Look at every line below and count those containing "current". Answer with the number only.

[Rendered images with source text]
────────────────────────────────────────

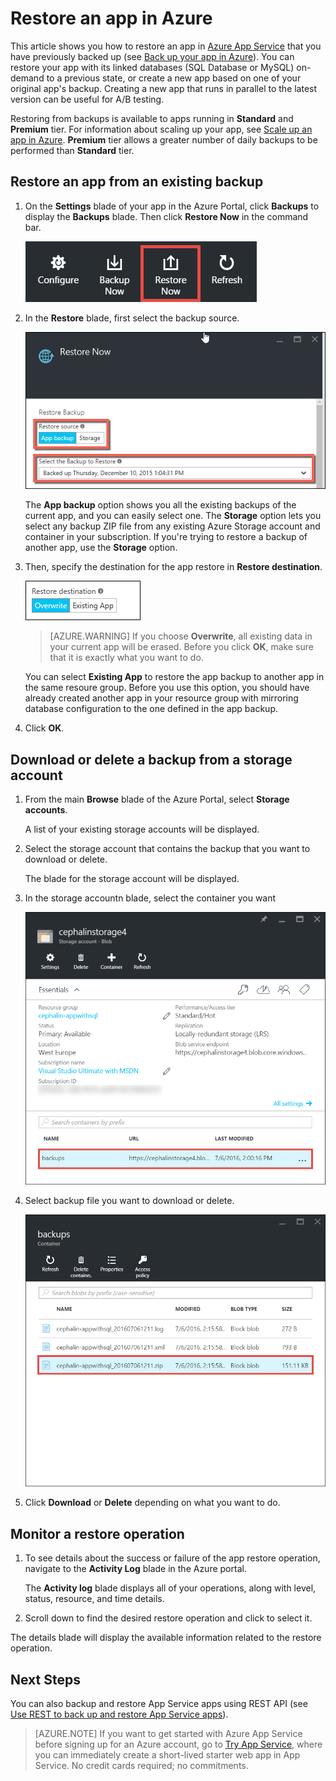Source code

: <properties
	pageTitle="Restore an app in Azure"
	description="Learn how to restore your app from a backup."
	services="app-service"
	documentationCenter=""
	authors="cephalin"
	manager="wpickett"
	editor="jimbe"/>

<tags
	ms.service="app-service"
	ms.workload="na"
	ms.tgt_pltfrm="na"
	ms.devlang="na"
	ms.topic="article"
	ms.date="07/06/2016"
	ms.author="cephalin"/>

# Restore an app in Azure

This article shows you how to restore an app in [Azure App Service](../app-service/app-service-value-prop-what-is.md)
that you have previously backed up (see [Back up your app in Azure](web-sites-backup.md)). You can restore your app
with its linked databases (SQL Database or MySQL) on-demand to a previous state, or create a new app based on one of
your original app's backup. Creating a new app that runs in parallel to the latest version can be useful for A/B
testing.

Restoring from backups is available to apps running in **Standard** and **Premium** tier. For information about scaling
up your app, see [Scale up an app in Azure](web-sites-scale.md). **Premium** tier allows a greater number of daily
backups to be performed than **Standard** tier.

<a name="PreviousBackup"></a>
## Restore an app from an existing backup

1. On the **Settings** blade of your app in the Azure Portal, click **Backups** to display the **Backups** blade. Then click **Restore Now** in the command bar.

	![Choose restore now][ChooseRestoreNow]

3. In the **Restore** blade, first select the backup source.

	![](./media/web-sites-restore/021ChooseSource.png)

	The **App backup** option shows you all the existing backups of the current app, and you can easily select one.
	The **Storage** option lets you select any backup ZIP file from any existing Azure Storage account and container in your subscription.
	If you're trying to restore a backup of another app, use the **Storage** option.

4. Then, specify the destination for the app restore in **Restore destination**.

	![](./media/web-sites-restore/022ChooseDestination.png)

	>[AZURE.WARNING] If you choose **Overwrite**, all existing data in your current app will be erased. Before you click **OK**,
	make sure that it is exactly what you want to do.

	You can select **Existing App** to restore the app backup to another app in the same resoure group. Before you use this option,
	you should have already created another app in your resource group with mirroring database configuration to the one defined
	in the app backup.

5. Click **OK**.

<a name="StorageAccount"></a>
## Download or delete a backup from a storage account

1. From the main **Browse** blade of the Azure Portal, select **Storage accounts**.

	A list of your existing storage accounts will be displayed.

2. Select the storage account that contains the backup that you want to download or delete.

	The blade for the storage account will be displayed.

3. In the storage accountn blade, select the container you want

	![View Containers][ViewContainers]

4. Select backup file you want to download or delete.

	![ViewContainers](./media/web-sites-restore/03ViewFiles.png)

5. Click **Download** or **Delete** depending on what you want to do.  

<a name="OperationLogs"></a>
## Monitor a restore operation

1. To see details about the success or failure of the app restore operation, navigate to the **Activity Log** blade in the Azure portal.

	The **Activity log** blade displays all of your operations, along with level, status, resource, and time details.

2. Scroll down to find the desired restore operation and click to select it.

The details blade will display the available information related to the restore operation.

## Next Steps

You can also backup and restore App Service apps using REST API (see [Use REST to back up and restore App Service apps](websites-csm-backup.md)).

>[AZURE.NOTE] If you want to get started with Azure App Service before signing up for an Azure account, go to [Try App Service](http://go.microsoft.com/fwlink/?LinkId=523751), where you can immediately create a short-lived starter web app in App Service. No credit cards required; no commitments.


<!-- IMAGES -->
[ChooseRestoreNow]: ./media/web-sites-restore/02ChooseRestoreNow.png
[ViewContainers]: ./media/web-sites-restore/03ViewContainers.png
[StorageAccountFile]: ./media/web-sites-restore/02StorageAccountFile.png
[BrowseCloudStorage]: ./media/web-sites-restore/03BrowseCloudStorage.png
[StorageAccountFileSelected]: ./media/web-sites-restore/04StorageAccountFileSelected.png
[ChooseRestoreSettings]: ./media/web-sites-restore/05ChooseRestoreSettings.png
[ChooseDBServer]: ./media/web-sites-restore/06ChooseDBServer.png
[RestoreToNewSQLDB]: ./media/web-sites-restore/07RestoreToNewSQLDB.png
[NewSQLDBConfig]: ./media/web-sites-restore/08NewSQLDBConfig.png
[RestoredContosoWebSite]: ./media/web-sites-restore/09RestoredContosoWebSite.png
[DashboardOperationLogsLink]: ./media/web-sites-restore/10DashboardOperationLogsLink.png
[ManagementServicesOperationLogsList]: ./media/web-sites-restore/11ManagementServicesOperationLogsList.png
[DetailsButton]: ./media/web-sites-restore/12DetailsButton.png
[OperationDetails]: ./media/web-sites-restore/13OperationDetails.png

────────────────────────────────────────

» TASK ANSWER
2